To make a long story at least a little shorter, he got on the telephone, made four or five quick calls, and then came back with the news that Joubert was going to be arraigned the following day in Cumberland County District Court on a number of subsidiary charges-mostly theft. He said that if I was really serious-and if I had a hat with a veil-he’d take me. I agreed at once, and although Brandon’s face said he believed he was making one of the biggest mistakes of his life, he stuck by his word.

Jessie paused again, and when she began to type once more she did so slowly, looking through the screen to yesterday, when last night’s six inches of snow had still been just a smooth white threat in the sky. She saw blue flashers on the road ahead, felt Brandon’s blue Beamer slowing down.
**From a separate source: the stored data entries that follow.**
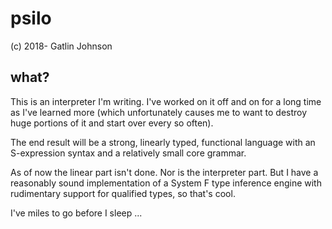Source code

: psilo
===

(c) 2018- Gatlin Johnson

what?
---

This is an interpreter I'm writing. I've worked on it off and on for a long time
as I've learned more (which unfortunately causes me to want to destroy huge
portions of it and start over every so often).

The end result will be a strong, linearly typed, functional language with an
S-expression syntax and a relatively small core grammar.

As of now the linear part isn't done. Nor is the interpreter part. But I have a
reasonably sound implementation of a System F type inference engine with
rudimentary support for qualified types, so that's cool.

I've miles to go before I sleep ...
We got to the hearing late because there was an overturned trailer truck on I-295-that’s the city bypass. Brandon didn’t say so, but I know he was hoping we’d get there too late, that Joubert would already have been taken back to his cell at the end of the County Jail’s maximum-security wing, but the guard at the courthouse door said the hearing was still going on, although finishing up. As Brandon opened the door for me, he leaned close to my ear and murmured: “Put the veil down, Jessie, and keep it down.” I lowered it and Brandon put a hand on my waist and led me inside. The courtroom…
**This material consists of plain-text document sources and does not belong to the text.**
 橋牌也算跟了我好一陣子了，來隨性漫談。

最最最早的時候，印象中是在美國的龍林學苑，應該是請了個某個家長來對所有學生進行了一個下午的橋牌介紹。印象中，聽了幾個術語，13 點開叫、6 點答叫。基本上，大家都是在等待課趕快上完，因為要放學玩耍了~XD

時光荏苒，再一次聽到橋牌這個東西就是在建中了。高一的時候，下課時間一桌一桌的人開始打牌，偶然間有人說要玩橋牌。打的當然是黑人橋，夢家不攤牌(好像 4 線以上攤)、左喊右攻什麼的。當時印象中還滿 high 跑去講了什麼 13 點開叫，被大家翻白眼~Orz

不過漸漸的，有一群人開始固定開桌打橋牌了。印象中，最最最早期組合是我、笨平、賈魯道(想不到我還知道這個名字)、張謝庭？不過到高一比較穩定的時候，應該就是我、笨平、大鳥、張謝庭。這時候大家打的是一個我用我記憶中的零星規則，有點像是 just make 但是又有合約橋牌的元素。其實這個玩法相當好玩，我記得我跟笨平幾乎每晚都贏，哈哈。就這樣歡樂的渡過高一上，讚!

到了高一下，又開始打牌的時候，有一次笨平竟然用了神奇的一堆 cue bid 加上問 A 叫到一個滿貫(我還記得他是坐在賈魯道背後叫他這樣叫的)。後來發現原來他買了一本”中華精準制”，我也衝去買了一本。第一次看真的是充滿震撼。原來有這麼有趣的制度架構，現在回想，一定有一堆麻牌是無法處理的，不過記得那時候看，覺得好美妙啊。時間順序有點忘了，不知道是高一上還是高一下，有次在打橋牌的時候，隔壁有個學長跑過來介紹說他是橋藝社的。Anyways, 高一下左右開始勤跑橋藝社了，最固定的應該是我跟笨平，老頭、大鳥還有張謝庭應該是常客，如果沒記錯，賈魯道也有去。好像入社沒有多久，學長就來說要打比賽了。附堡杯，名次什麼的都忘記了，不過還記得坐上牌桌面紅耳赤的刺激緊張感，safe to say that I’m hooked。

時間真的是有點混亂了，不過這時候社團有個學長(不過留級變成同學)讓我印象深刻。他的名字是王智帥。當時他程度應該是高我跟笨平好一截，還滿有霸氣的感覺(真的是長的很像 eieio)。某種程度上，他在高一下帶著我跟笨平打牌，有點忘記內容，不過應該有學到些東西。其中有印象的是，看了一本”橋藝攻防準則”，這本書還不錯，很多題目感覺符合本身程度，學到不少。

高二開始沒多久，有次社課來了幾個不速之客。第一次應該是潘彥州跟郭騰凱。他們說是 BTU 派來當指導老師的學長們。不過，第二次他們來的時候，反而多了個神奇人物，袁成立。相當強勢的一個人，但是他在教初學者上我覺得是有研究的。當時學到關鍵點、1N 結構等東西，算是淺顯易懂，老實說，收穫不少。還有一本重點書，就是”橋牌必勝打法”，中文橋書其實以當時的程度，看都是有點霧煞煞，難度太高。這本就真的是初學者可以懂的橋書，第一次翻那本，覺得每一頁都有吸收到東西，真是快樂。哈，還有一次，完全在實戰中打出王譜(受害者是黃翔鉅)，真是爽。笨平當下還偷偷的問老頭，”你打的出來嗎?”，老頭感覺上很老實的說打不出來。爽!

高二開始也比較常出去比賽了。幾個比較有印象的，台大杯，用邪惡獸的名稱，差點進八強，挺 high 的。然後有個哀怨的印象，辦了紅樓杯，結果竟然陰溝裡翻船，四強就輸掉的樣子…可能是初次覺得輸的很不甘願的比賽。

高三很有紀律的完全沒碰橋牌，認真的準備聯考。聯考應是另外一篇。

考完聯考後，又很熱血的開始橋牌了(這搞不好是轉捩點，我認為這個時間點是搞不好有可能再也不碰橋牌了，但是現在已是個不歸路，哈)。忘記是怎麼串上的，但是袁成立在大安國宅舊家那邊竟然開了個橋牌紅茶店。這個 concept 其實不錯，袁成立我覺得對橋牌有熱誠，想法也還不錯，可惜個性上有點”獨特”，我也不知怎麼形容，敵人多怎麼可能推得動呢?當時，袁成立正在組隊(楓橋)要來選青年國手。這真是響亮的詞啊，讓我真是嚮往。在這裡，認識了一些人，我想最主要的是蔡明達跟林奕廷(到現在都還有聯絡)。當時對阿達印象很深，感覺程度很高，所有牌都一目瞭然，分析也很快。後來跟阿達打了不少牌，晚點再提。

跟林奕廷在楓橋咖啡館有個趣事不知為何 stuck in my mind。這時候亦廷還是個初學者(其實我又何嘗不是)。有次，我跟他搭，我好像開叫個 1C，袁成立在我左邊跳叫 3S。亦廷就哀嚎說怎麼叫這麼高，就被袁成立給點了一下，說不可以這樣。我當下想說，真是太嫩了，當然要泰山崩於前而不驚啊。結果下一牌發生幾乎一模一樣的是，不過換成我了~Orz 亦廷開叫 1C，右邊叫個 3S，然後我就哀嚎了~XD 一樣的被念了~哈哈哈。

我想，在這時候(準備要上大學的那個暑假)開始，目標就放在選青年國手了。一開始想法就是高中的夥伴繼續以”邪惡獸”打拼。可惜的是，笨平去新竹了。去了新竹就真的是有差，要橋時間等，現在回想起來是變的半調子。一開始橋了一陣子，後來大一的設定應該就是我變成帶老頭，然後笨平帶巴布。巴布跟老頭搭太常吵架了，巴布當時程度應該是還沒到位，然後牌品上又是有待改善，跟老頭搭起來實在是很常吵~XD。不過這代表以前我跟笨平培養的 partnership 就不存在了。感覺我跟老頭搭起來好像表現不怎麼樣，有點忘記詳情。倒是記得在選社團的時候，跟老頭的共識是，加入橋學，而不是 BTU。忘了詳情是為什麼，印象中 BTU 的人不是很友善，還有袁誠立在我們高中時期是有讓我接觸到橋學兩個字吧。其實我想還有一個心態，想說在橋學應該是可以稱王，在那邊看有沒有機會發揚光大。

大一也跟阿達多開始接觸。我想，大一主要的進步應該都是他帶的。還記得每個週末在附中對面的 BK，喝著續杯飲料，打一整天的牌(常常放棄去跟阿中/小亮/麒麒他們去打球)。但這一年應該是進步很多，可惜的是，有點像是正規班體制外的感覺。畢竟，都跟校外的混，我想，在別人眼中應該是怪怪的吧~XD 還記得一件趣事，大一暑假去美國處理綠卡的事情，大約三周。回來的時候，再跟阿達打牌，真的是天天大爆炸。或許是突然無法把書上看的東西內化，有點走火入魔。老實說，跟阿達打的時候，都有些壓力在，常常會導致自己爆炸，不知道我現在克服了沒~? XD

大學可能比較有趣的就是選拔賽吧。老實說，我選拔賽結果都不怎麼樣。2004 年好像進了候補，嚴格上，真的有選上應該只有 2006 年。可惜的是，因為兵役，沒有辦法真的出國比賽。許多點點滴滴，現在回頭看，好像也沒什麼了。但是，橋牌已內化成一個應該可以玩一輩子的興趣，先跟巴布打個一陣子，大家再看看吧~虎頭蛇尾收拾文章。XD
Jessie stopped, looking out the window into the darkening afternoon with eyes that were wide and gray and blank.

Remembering.

CHAPTER THIRTY-EIGHT

The courtroom is illuminated by the sort of hanging glass globes Jessie associates with the five-and-dime stores of her youth, and it is as sleepy as a grammar school classroom at the end of a winter day. As she walks forward down the aisle, she is aware of two sensations-Brandon’s hand, still on the incurve of her waist, and the veil tickling against her cheeks like cobwebs. These two sensations combine to make her feel strangely bridal.
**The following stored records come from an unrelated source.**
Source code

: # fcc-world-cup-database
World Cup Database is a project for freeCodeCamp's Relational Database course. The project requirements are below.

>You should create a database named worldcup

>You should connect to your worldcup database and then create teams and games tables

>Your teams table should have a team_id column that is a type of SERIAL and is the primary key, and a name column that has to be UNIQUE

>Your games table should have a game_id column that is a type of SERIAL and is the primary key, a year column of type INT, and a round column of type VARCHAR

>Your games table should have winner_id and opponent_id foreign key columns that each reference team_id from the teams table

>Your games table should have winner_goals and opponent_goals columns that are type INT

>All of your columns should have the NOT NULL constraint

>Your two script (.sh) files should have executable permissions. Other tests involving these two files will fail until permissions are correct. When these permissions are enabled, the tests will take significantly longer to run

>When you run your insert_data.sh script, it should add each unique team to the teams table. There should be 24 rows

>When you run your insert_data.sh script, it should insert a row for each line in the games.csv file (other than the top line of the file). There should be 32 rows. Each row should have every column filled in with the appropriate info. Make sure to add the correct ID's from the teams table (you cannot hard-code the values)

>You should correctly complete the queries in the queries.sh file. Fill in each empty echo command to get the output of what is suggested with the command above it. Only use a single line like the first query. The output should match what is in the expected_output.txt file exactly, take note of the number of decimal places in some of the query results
Two lawyers stand before the judge’s bench. The judge is leaning forward, looking down into their upturned faces, the three of them lost in some murmuring, technical conversation. To Jessie they look like a real-life re-creation of a Boz sketch from some Charles Dickens novel. The bailiff stands to the left, next to the American flag. Near him, the court stenographer is waiting for the current legal discussion, from which she has apparently been excluded, to be over. And, sitting at a long table on the far side of the rail which divides the room between the area set aside for the spectators and that which belongs to the combatants, is a skinny, impossibly tall figure clad in a bright-orange jailhouse overall. Next to him is a man in a suit, surely another lawyer. The man in the orange jumpsuit is hunched over a yellow legal pad, apparently writing something.

From a million miles away, Jessie feels Brandon Milheron’s hand press more insistently against her waist. “This is close enough,” he murmurs.

She moves away from him. He’s wrong; it’s not close enough. Brandon doesn’t have the slightest idea of what she’s thinking or feeling, but that’s okay, she knows. For the time being, all her voices have become one voice; she is basking in unexpected unanimity, and what she knows is this: if she doesn’t get closer to him now, if she doesn’t get just as close as she can, he will never be far enough away. He will always be in the closet, or just outside the window, or hiding under the bed at midnight, grinning his pallid, wrinkled grin-the one that shows the glimmers of gold far back in his mouth.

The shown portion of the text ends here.